EXERCISE PROMPT. Go through the material and copy each line that includes "changes".

DATASET RECORDS.

-=-=-=-=-

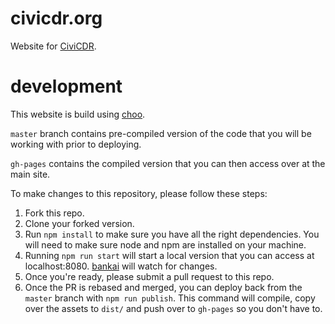 # civicdr.org
Website for [CiviCDR](civicdr.org).

# development
This website is build using [choo](https://github.com/yoshuawuyts/choo).

`master` branch contains pre-compiled version of the code that you will be
working with prior to deploying. 

`gh-pages` contains the compiled version that you can then access over at the
main site.

To make changes to this repository, please follow these steps:

1. Fork this repo.
2. Clone your forked version.
3. Run `npm install` to make sure you have all the right dependencies. You will
need to make sure node and npm are installed on your machine.
4. Running `npm run start` will start a local version that you can access at
localhost:8080. [bankai](https://github.com/yoshuawuyts/bankai) will watch for
changes. 
5. Once you're ready, please submit a pull request to this repo.
6. Once the PR is rebased and merged, you can deploy back from the `master`
branch with `npm run publish`. This command will compile, copy over the assets
to `dist/` and push over to `gh-pages` so you don't have to.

-=-=-=-=-

RESPONSE BOX.
To make changes to this repository, please follow these steps:
changes. 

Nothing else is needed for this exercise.